A: I was at Acton when I met Karl, the founder of Market Sense. I knew I had to be able to sell to run a company. Whatever I was going to do in life, this skill set was going to be invaluable, and I wanted to know what he knew, so I applied for the opportunity to work at Market Sense and learn from him.
Q: You seem to speak frequently to businesses, organizations, schools, etc. What do you usually speak about?
A: I do speak frequently, and while the delivery changes somewhat, the content is largely focused in a few areas: sales, both tactical and strategic; sales management, the area where sales efforts are often compromised; hiring the best people for customer-facing roles; the impact of customer service on revenue and profitability; and effective communication.
Q: Where can we find you speaking next?
A: The Southwest Pool and Spa Show in San Antonio on Friday, March 2. We’ll be looking at how a different approach to selling can serve builders, retailers and service providers in the pool industry.
Q: What’s something every business owner or sales person should always follow?
A: I don’t know of too many absolutes, but business owners and salespeople both should have a process for finding and developing opportunities. They have process for marketing (or should), for processing orders, for delivering services and/or goods, for accounting. Why don’t we follow process when it comes to selling? Too often, people and companies fly by the seat of their pants, and couldn’t teach or replicate what they do successfully with someone else. That’s a problem as we try to communicate where opportunities are in the pipeline, and as we try to speak a common language within the company. What “qualified” means varies from rep to rep inside a company, as does the definition of a prospect. That leads to inefficiencies and busted forecasts.
Q: How has becoming a father changed you?
A: I sleep a lot less! Actually, that’s the least of my concerns. I’ve been changed in a couple of ways: 1) my desires are a little simpler, as most fathers can probably attest. I’m much happier just being with lovely wife, and my little boy. 2) I’m a little more aware of my actions and myself. I keep asking myself, “Is what I’m doing something my son could one day respect? Am I living with integrity in the little things? Am I letting fear get in my way?” Knowing there’s a little one looking at me, even from his young vantage point, has helped me think more clearly about what I do and why I do it.

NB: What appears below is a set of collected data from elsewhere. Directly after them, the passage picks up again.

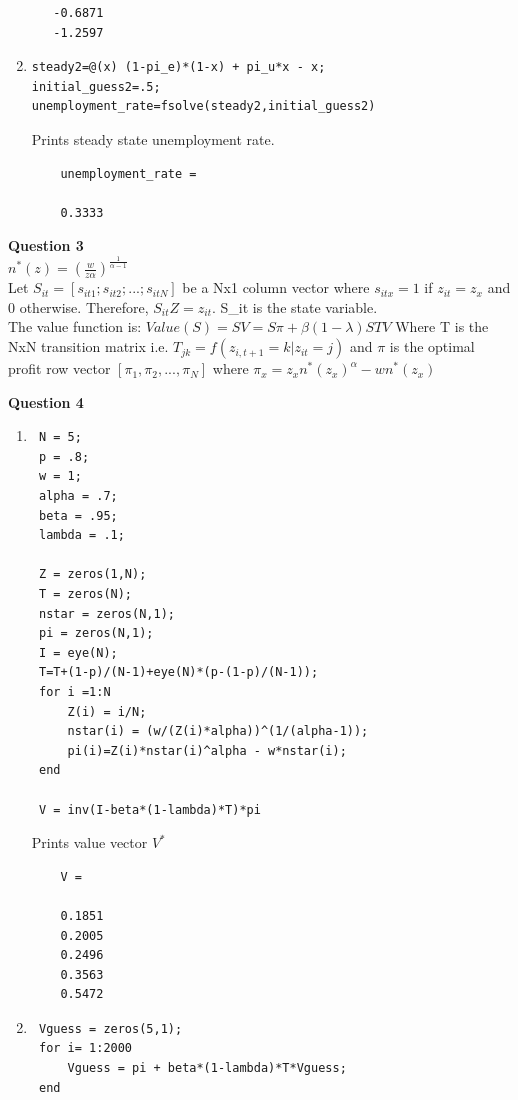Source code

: \documentclass[12pt]{article}
\begin{document}
\begin{onehalfspace}
\begin{enumerate}[1.]
\begin{lstlisting}
   -0.6871
   -1.2597
	\end{lstlisting}
	
	\item
	\begin{lstlisting}
steady2=@(x) (1-pi_e)*(1-x) + pi_u*x - x;
initial_guess2=.5;
unemployment_rate=fsolve(steady2,initial_guess2)
	\end{lstlisting}
	Prints steady state unemployment rate.
	\begin{lstlisting}
	unemployment_rate =

    0.3333
	\end{lstlisting}
\end{enumerate}

\textbf{Question 3}\\

$n^*(z) = (\frac{w}{z\alpha})^{\frac{1}{\alpha-1}}$\\
 
 Let $S_{it} = [s_{it1}; s_{it2}; ... ; s_{itN}]$ be a Nx1 column vector where $s_{itx}=1$ if $z_{it} = z_x$ and 0 otherwise. Therefore, $S_{it}Z = z_{it}$. S_it is the state variable.\\
 The value function is: $Value(S) = SV = S\pi + \beta(1-\lambda)STV$
 Where T is the NxN transition matrix i.e. $T_{jk} = f(z_{i,t+1} = k | z_{it} = j)$ and $\pi$ is the optimal profit row vector $[\pi_1, \pi_2, ... , \pi_N]$ where $\pi_x = z_xn^*(z_x)^\alpha - wn^*(z_x)$
 
\textbf{Question 4}\\

\begin{enumerate}[1.]
	\item
	\begin{lstlisting}
 N = 5;
 p = .8;
 w = 1;
 alpha = .7;
 beta = .95;
 lambda = .1;
 
 Z = zeros(1,N);
 T = zeros(N);
 nstar = zeros(N,1);
 pi = zeros(N,1);
 I = eye(N);
 T=T+(1-p)/(N-1)+eye(N)*(p-(1-p)/(N-1));
 for i =1:N
     Z(i) = i/N;
     nstar(i) = (w/(Z(i)*alpha))^(1/(alpha-1));
     pi(i)=Z(i)*nstar(i)^alpha - w*nstar(i);
 end
 
 V = inv(I-beta*(1-lambda)*T)*pi
	\end{lstlisting}
	Prints value vector $V^*$
	\begin{lstlisting}
	V =

    0.1851
    0.2005
    0.2496
    0.3563
    0.5472
	\end{lstlisting}
	
	\item
	\begin{lstlisting}
 Vguess = zeros(5,1);
 for i= 1:2000
     Vguess = pi + beta*(1-lambda)*T*Vguess;
 end


\end{lstlisting}
\end{enumerate}
\end{onehalfspace}
\end{document}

Q: What’s your favorite part about being a dad?
A: I love seeing his smile. I love making him laugh. How do you beat that? That’s such a deep joy, and it’s wonderful.

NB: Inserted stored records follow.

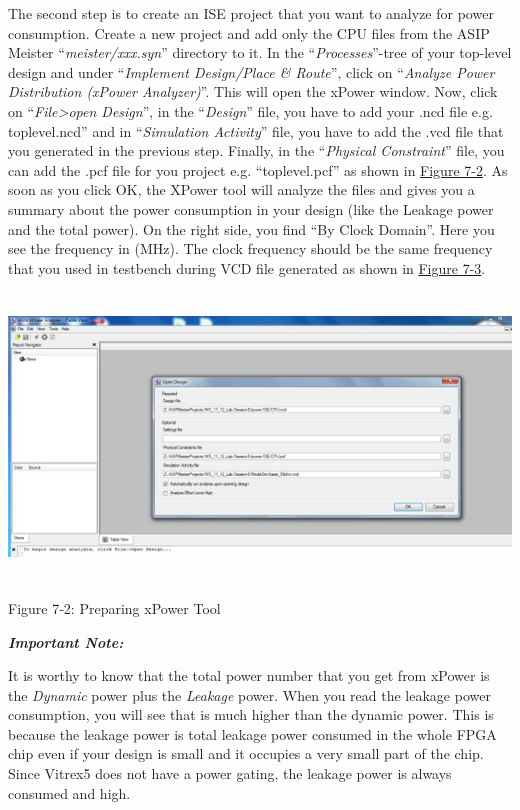 \documentclass[
]{article}
\begin{document}
The second step is to create an ISE project that you want to analyze for
power consumption. Create a new project and add only the CPU files from
the ASIP Meister ``\emph{meister/xxx.syn}'' directory to it. In the
``\emph{Processes}''-tree of your top-level design and under
``\emph{Implement Design/Place \& Route}'', click on ``\emph{Analyze
Power Distribution (xPower Analyzer)}''. This will open the xPower
window. Now, click on ``\emph{File\textgreater open Design}'', in the
``\emph{Design}'' file, you have to add your .ncd file e.g.
toplevel.ncd'' and in ``\emph{Simulation Activity}'' file, you have to
add the .vcd file that you generated in the previous step. Finally, in
the ``\emph{Physical Constraint}'' file, you can add the .pcf file for
you project e.g. ``toplevel.pcf'' as shown in
\protect\hyperlink{Fig72}{Figure 7-2}. As soon as you click OK, the
XPower tool will analyze the files and gives you a summary about the
power consumption in your design (like the Leakage power and the total
power). On the right side, you find ``By Clock Domain''. Here you see
the frequency in (MHz). The clock frequency should be the same frequency
that you used in testbench during VCD file generated as shown in
\protect\hyperlink{Fig73}{Figure 7-3}.

\includegraphics[width=6.28333in,height=3in]{7-2.png}

Figure 7‑2:\protect\hypertarget{Fig72}{}{} Preparing xPower Tool

\emph{\textbf{Important Note:}}

It is worthy to know that the total power number that you get from
xPower is the \emph{Dynamic} power plus the \emph{Leakage} power. When
you read the leakage power consumption, you will see that is much higher
than the dynamic power. This is because the leakage power is total
leakage power consumed in the whole FPGA chip even if your design is
small and it occupies a very small part of the chip. Since Vitrex5 does
not have a power gating, the leakage power is always consumed and high.
\end{document}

Q: What do you do outside of work?
A: I’m pretty simple. I read a little of a lot of books; I follow college football closely (Hence, the reading. I have nothing else to do between Jan-early August); we travel around Texas some; love watching old episodes of Friday Night Lights, the greatest television show in my lifetime; and I coach high school football at a private school in Austin. It’s an expensive habit (30-40 hours/week from August-early December), but I love it. I moved to Texas initially to coach high school football, and I’ve never been able to fully get that itch scratched, so I do it through this.